--- Assignment ---
Starting at the first line of the entries below, output every line exactly, up to and including the line with "stabili altri.".

─── Listed records ───

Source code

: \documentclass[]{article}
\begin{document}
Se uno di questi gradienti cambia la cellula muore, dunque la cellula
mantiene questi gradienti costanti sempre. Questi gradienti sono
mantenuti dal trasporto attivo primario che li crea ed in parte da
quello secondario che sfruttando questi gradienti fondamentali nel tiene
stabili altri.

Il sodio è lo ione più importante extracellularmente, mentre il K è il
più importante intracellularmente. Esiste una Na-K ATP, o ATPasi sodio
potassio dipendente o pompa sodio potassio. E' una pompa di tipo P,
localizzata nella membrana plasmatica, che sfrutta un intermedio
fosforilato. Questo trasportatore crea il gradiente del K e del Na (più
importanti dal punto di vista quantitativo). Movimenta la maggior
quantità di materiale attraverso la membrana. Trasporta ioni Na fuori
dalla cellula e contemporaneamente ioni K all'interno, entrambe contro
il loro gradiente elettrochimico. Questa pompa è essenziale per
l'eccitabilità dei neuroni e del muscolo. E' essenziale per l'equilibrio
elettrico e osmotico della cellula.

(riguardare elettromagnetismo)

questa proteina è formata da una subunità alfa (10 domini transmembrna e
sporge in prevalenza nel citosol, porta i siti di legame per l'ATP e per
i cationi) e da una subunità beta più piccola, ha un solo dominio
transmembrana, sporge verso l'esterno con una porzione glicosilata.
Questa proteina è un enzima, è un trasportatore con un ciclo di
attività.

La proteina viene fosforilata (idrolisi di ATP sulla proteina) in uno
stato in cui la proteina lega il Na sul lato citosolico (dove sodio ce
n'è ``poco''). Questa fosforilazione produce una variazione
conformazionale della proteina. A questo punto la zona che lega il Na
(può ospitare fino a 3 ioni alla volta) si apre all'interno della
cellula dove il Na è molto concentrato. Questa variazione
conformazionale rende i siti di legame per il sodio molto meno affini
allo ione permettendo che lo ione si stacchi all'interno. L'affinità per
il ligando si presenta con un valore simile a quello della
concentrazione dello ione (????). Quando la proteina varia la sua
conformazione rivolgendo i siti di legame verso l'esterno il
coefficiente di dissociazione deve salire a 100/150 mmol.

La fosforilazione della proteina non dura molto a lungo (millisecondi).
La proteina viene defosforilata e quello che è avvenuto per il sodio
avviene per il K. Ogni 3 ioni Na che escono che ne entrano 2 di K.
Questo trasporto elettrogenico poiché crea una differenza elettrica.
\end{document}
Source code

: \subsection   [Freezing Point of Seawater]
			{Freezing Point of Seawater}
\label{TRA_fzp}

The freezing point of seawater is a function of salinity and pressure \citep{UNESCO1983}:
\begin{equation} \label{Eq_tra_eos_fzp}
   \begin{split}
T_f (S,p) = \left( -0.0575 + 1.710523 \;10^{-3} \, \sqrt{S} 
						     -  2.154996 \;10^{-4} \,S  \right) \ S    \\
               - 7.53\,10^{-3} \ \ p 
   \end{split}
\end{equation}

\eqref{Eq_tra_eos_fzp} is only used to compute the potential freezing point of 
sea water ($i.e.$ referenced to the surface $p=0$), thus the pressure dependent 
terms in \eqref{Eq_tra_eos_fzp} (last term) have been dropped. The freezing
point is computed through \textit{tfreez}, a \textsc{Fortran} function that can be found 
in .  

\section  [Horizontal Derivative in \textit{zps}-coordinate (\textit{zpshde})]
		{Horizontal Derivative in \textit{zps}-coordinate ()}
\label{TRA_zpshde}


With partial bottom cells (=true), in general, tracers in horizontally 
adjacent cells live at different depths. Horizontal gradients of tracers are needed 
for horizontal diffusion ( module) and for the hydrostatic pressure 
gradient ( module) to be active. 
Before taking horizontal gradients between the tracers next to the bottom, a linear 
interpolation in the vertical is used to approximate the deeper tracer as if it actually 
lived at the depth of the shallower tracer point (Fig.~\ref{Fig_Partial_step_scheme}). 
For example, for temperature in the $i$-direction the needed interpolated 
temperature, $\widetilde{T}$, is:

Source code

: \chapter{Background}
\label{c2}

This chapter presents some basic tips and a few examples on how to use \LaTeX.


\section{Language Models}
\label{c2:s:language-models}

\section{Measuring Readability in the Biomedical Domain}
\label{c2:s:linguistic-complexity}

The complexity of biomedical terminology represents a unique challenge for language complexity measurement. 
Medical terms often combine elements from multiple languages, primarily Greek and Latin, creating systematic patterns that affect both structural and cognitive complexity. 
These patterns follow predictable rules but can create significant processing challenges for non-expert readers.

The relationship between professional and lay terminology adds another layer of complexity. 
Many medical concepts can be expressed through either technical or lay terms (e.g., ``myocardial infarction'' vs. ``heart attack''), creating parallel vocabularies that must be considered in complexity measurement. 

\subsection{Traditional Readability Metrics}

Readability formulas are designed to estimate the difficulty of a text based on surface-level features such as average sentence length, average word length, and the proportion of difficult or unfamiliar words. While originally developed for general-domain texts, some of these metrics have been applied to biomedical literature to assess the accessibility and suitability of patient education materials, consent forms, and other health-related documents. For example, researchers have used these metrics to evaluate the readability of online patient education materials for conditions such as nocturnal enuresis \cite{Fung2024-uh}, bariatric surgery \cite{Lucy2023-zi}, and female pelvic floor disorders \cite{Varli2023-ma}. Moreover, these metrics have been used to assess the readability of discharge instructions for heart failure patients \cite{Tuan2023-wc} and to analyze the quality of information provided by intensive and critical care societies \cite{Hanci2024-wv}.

───

--- Reply to the exercise ---
Source code

: \documentclass[]{article}
\begin{document}
Se uno di questi gradienti cambia la cellula muore, dunque la cellula
mantiene questi gradienti costanti sempre. Questi gradienti sono
mantenuti dal trasporto attivo primario che li crea ed in parte da
quello secondario che sfruttando questi gradienti fondamentali nel tiene
stabili altri.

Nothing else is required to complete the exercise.